* EXERCISE DESCRIPTION *
Provide only the number of lines in the records where "terms" appears.

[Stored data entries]
○ ○ ○

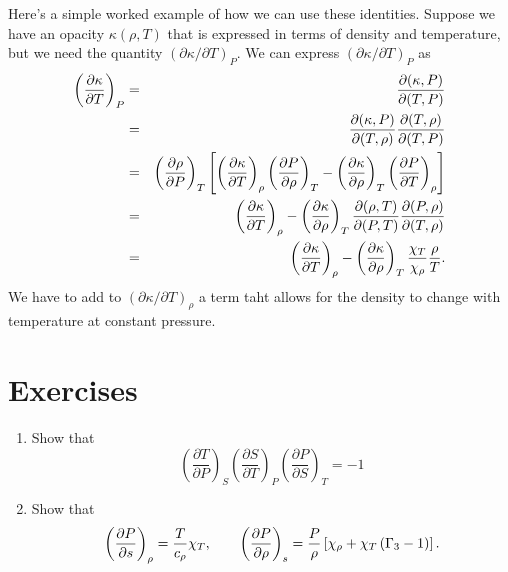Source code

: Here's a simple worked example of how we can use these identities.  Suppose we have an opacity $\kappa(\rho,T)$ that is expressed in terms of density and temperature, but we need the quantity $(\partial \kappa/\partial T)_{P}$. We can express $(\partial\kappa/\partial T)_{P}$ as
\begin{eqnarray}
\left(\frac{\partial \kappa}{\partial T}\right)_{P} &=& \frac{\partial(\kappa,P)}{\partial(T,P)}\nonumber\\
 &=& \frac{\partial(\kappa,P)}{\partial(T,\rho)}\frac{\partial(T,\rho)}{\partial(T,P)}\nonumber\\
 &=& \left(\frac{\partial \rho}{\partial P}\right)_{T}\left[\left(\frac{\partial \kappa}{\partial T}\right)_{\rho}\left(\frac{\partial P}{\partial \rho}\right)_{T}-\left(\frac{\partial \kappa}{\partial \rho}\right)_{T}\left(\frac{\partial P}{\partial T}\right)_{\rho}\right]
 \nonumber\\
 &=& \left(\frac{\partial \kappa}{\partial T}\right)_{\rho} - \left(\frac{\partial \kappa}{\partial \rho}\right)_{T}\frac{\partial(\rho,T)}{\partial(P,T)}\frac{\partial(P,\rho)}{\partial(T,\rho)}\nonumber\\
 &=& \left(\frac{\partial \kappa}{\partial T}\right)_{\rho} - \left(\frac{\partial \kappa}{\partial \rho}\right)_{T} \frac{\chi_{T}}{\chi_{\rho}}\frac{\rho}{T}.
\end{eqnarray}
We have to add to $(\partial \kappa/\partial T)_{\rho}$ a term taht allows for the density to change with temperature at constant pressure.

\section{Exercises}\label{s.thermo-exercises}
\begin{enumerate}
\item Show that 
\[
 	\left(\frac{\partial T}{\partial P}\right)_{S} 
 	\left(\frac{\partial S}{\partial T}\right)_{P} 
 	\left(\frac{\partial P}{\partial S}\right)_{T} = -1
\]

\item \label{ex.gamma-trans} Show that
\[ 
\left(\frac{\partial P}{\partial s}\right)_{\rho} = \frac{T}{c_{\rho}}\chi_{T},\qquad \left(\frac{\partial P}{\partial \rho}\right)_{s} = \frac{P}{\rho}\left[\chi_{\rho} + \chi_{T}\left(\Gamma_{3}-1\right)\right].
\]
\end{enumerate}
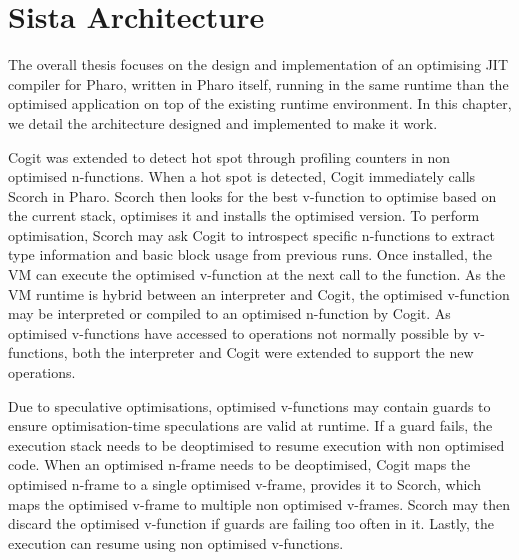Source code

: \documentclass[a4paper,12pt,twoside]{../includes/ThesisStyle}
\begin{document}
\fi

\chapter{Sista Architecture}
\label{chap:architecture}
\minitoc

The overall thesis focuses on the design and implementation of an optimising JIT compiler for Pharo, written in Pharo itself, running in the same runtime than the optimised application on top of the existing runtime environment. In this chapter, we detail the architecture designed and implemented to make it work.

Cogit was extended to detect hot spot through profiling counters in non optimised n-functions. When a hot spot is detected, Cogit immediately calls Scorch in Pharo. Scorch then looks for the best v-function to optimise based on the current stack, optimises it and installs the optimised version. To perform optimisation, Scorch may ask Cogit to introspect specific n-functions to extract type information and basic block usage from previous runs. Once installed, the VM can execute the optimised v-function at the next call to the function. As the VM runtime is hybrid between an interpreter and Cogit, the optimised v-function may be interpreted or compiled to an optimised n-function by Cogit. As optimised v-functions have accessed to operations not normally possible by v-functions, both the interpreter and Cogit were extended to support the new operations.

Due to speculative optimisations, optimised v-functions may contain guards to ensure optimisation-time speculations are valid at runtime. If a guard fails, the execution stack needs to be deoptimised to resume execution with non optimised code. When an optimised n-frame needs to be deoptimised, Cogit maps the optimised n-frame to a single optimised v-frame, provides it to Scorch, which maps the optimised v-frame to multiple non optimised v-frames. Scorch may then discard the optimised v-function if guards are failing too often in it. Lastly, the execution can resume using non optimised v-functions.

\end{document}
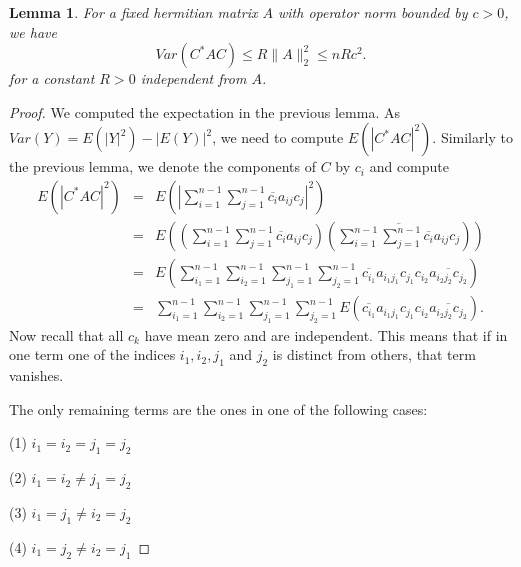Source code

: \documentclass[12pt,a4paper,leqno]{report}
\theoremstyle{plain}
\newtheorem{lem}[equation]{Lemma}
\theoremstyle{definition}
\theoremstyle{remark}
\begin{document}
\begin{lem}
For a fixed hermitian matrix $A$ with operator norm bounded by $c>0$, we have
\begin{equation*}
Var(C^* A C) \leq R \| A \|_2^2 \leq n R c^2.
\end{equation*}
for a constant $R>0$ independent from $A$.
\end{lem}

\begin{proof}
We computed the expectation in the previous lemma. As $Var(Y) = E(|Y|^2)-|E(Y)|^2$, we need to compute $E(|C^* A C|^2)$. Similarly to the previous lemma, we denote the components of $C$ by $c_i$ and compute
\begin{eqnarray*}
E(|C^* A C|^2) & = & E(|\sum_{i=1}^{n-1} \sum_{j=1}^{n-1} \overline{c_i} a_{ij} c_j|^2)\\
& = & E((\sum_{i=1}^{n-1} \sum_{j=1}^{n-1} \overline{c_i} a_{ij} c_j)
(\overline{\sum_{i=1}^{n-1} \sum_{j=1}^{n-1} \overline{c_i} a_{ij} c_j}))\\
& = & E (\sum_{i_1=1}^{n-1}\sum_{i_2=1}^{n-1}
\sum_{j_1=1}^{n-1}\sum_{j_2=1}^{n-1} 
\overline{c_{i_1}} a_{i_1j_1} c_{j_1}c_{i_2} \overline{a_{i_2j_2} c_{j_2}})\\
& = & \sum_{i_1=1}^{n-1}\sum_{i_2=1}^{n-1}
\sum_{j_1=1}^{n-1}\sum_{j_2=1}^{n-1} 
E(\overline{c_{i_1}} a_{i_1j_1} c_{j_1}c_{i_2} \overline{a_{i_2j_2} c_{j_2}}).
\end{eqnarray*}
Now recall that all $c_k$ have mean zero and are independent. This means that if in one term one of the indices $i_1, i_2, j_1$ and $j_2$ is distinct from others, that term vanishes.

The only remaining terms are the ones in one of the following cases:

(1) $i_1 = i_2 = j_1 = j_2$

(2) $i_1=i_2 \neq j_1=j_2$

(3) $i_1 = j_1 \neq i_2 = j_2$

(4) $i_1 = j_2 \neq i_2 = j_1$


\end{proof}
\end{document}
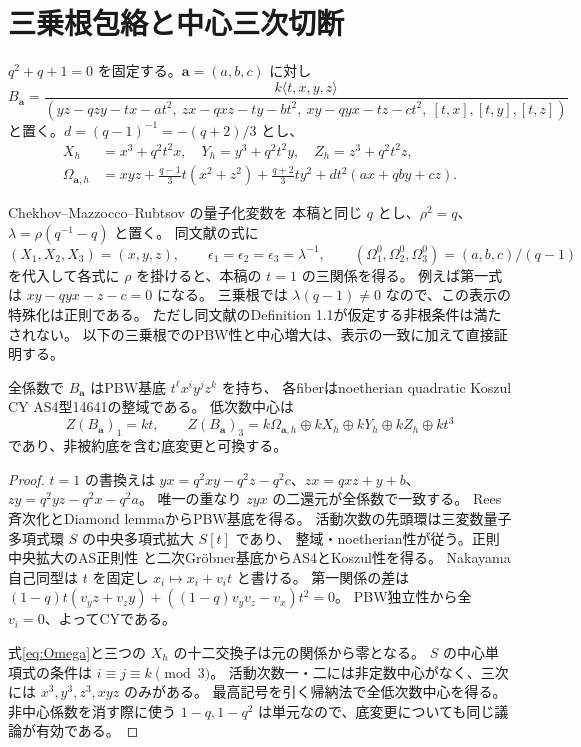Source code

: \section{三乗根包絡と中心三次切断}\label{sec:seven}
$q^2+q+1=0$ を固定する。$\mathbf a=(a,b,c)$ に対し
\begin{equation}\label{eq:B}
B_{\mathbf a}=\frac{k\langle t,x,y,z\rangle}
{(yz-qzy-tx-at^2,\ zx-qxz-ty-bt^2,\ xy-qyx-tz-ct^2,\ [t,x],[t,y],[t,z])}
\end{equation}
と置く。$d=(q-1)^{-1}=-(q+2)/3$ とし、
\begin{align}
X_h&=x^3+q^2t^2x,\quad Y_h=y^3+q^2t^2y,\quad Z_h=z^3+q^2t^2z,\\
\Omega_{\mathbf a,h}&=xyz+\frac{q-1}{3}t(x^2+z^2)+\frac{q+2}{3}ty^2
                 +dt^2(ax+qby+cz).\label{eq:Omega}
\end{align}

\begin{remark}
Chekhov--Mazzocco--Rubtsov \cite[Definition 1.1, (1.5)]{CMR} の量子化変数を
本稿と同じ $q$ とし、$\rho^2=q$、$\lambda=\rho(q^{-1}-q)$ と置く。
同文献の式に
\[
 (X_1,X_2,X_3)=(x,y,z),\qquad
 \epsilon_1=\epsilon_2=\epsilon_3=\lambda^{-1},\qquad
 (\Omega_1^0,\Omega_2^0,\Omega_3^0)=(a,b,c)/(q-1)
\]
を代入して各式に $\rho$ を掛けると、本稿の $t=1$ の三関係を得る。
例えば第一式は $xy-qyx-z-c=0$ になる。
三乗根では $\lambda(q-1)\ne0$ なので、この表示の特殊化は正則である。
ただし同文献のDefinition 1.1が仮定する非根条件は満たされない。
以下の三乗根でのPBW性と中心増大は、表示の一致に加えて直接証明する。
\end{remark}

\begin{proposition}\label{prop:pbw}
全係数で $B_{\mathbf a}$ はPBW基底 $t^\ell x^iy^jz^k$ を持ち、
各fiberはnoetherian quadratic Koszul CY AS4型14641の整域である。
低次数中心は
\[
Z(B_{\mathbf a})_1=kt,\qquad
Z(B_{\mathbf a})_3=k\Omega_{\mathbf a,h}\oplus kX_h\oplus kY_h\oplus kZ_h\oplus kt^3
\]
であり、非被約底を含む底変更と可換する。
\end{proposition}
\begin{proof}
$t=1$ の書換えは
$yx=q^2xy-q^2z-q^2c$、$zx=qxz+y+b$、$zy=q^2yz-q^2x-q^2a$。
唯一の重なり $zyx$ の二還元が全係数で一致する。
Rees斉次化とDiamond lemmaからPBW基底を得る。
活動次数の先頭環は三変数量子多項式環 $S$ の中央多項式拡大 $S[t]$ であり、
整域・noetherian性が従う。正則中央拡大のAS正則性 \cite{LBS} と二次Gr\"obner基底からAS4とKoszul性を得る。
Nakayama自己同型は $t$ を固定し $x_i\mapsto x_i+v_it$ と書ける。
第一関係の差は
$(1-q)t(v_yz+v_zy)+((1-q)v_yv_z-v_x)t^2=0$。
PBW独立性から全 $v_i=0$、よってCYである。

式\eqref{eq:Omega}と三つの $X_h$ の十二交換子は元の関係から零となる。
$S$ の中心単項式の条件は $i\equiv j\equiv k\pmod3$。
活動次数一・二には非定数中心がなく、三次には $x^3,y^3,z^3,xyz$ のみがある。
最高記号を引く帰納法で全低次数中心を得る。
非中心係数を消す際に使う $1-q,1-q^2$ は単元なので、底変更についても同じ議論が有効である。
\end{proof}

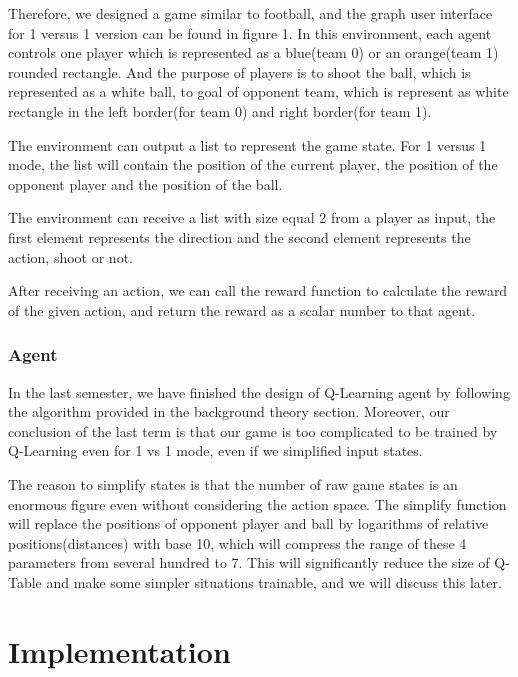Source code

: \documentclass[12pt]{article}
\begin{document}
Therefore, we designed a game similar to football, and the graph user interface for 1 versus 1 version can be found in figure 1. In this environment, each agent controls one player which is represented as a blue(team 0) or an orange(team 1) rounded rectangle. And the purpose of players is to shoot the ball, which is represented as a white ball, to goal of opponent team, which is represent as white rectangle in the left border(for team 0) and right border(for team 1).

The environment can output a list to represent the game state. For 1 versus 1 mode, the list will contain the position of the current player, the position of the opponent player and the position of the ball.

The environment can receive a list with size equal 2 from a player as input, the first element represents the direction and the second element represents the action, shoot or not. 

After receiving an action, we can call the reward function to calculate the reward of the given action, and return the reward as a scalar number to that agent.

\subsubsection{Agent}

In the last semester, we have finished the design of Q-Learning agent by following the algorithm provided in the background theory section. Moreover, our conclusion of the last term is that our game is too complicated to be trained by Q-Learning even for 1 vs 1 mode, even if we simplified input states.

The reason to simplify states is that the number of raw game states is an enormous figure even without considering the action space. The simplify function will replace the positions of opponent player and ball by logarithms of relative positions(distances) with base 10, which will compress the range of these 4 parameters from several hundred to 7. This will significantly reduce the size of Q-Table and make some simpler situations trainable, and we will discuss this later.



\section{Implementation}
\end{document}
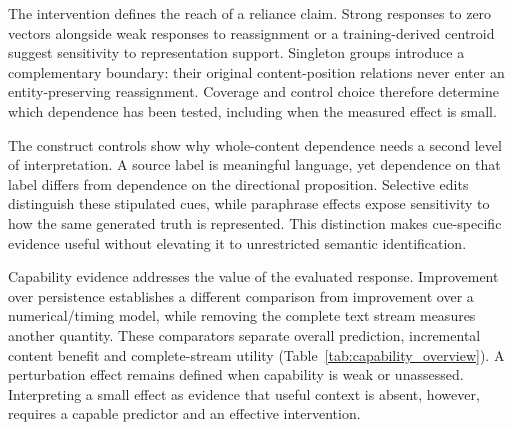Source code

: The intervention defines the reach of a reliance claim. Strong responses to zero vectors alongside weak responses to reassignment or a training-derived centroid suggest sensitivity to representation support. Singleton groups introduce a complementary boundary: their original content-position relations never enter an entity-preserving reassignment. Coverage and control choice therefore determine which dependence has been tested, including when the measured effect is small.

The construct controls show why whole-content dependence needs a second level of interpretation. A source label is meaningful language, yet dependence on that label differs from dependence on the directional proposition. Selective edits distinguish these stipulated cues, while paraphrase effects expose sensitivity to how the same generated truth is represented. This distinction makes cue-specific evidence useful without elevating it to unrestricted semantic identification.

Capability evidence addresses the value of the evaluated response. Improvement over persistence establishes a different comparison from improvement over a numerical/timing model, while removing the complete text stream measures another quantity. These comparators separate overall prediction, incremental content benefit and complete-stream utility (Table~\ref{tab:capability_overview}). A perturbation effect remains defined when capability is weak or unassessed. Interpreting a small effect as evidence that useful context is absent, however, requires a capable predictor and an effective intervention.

○ ○ ○

* EXERCISE SOLUTION *
2